The military moms who spoke with 10News say it's not a complete picture of what they're dealing with. Stevens said 17,000 people across the country is a very small part of the military community as a whole.
She said in the last several months their service has declined.
"We've had no shows from maintenance men, we've had no shows from contractors who are scheduled to come out to my house, no show, no call. The office hasn't been in contact with any of us," she says.
Her sense of despair growing, "these are the kinds of conditions we're living in," she said tearing up.
The women said they pay more than $3,000 a month and say the high cost of living is what keeps them in the military housing.
10News reached out to Lincoln MIlitary Housing and recieved a comment Thursday morning:
"The results of this online poll of less than eight percent of residents is in sharp contrast to the thousands of independent surveys that a majority of Lincoln residents completed in 2018 that consistently showed high satisfaction. Still, we are striving to ensure that all military families are pleased and are implementing a host of substantive measures to improve property management services across our portfolio including:
We created another oversight position, directly accountable to residents, exclusively to ensure that every home is high quality. Feedback about this new position from residents has been extremely positive.
We have met personally with many families and their advocates to hear their concerns and their suggestions for improvements, including the Military Officers Association of America and the National Military Family Association.
We have expanded Resident Advisory Boards across our portfolio. We have built and now offer to residents a mobile app to make it easier for them to place and track all service requests (available in the app store as "RentCAFE,"soon to be renamed “Lincoln Military Resident). Residents can also see all previous work orders they have submitted.
We have increased our staffing to better respond to resident requests and work orders.
In an effort to increase communication, resident liaisons are reaching out daily to residents with open work orders to gauge satisfaction and troubleshoot any concerns.
We adjusted our survey process to provide a work order survey delivered the same day a work order is completed. Those results are then shared with our government partner to give them insight and strengthen oversight.
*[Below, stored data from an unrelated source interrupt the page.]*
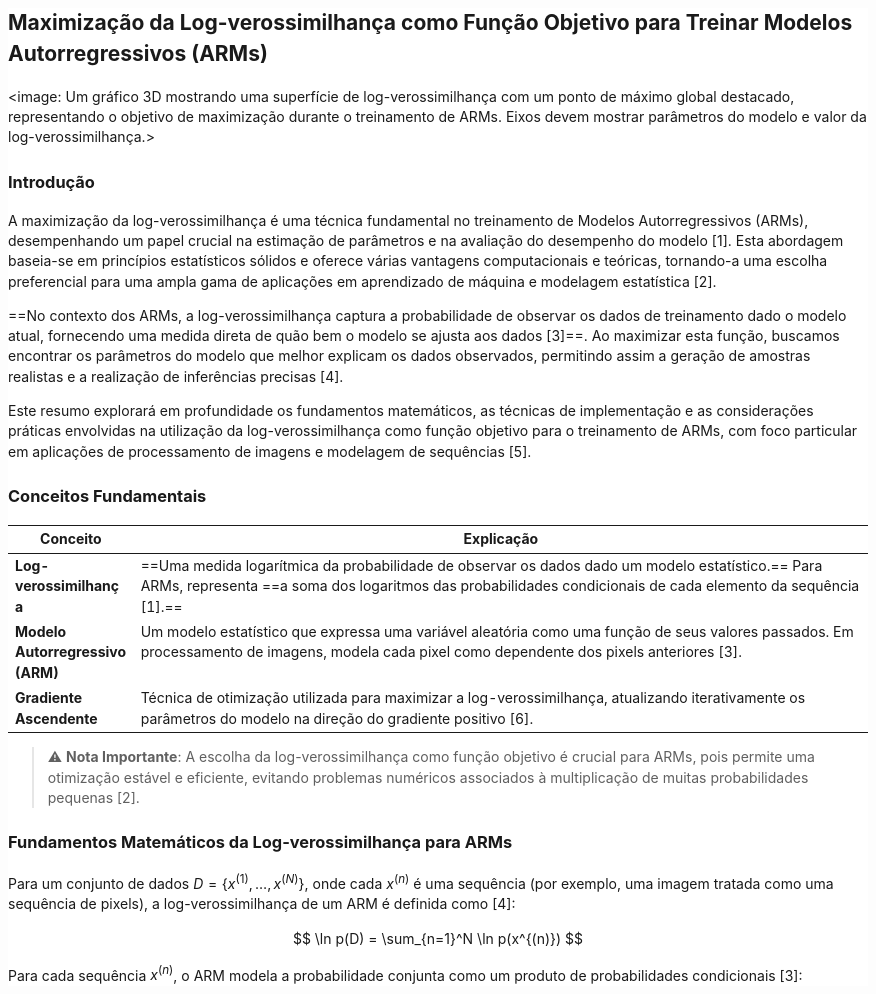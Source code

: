 ## Maximização da Log-verossimilhança como Função Objetivo para Treinar Modelos Autorregressivos (ARMs)

<image: Um gráfico 3D mostrando uma superfície de log-verossimilhança com um ponto de máximo global destacado, representando o objetivo de maximização durante o treinamento de ARMs. Eixos devem mostrar parâmetros do modelo e valor da log-verossimilhança.>

### Introdução

A maximização da log-verossimilhança é uma técnica fundamental no treinamento de Modelos Autorregressivos (ARMs), desempenhando um papel crucial na estimação de parâmetros e na avaliação do desempenho do modelo [1]. Esta abordagem baseia-se em princípios estatísticos sólidos e oferece várias vantagens computacionais e teóricas, tornando-a uma escolha preferencial para uma ampla gama de aplicações em aprendizado de máquina e modelagem estatística [2].

==No contexto dos ARMs, a log-verossimilhança captura a probabilidade de observar os dados de treinamento dado o modelo atual, fornecendo uma medida direta de quão bem o modelo se ajusta aos dados [3]==. Ao maximizar esta função, buscamos encontrar os parâmetros do modelo que melhor explicam os dados observados, permitindo assim a geração de amostras realistas e a realização de inferências precisas [4].

Este resumo explorará em profundidade os fundamentos matemáticos, as técnicas de implementação e as considerações práticas envolvidas na utilização da log-verossimilhança como função objetivo para o treinamento de ARMs, com foco particular em aplicações de processamento de imagens e modelagem de sequências [5].

### Conceitos Fundamentais

| Conceito                         | Explicação                                                   |
| -------------------------------- | ------------------------------------------------------------ |
| **Log-verossimilhança**          | ==Uma medida logarítmica da probabilidade de observar os dados dado um modelo estatístico.== Para ARMs, representa ==a soma dos logaritmos das probabilidades condicionais de cada elemento da sequência [1].== |
| **Modelo Autorregressivo (ARM)** | Um modelo estatístico que expressa uma variável aleatória como uma função de seus valores passados. Em processamento de imagens, modela cada pixel como dependente dos pixels anteriores [3]. |
| **Gradiente Ascendente**         | Técnica de otimização utilizada para maximizar a log-verossimilhança, atualizando iterativamente os parâmetros do modelo na direção do gradiente positivo [6]. |

> ⚠️ **Nota Importante**: A escolha da log-verossimilhança como função objetivo é crucial para ARMs, pois permite uma otimização estável e eficiente, evitando problemas numéricos associados à multiplicação de muitas probabilidades pequenas [2].

### Fundamentos Matemáticos da Log-verossimilhança para ARMs

Para um conjunto de dados $D = \{x^{(1)}, \ldots, x^{(N)}\}$, onde cada $x^{(n)}$ é uma sequência (por exemplo, uma imagem tratada como uma sequência de pixels), a log-verossimilhança de um ARM é definida como [4]:

$$
\ln p(D) = \sum_{n=1}^N \ln p(x^{(n)})
$$

Para cada sequência $x^{(n)}$, o ARM modela a probabilidade conjunta como um produto de probabilidades condicionais [3]:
To allow more opportunity for feedback, we have added the option for residents to submit an anonymous service survey at LMHSERVICE.com. This is in addition to move-in surveys, work order surveys and move-out surveys that residents complete after each process.
We have instituted a door-to-door outreach program where our employees, on a daily basis, connect with residents to gauge satisfaction with their homes. We have already reached over 1,500 families and we will be knocking on every door at least once every three months going forward. If a resident is not home, an invitation letter is left asking them to reach out to Lincoln service staff with any concerns or suggestions.
We retained a third-party mold remediation expert to review our protocols and procedures to ensure best practices and customer satisfaction and have provided a copy of their report to interested officials and our military service partners
Our maintenance staff, technicians and outside contractors are all required to meet industry standards for training, education, licensing and accreditation for the particular services they provide.
Each Lincoln maintenance employee is required to pass a rigorous mold training course led by qualified mold instructors on an annual basis, and new employees are required to take the training within the first week of their employment.If a certain mold situation requires it, higher-level mold professionals and/or industrial hygienists are retained to conduct the remediation process and ensure the issue has been addressed properly.If contractors or maintenance employees do not perform according to our high standards either for the quality of work they provide or the way in which they treat customers, they are dismissed or removed from our provider lists.
In addition to working with the Department of Defense on permanent improvements to the current dispute resolution process, Lincoln is working individually to establish a formal and independent dispute resolution system that will use professional mediators to help resolve any disputes expeditiously and fairly.
“We realize that none of these actions can make up for any past shortcomings, but they demonstrate our good faith effort to make things better. And these are just a few of the many actions we’ve taken and will continue to take in the months ahead.”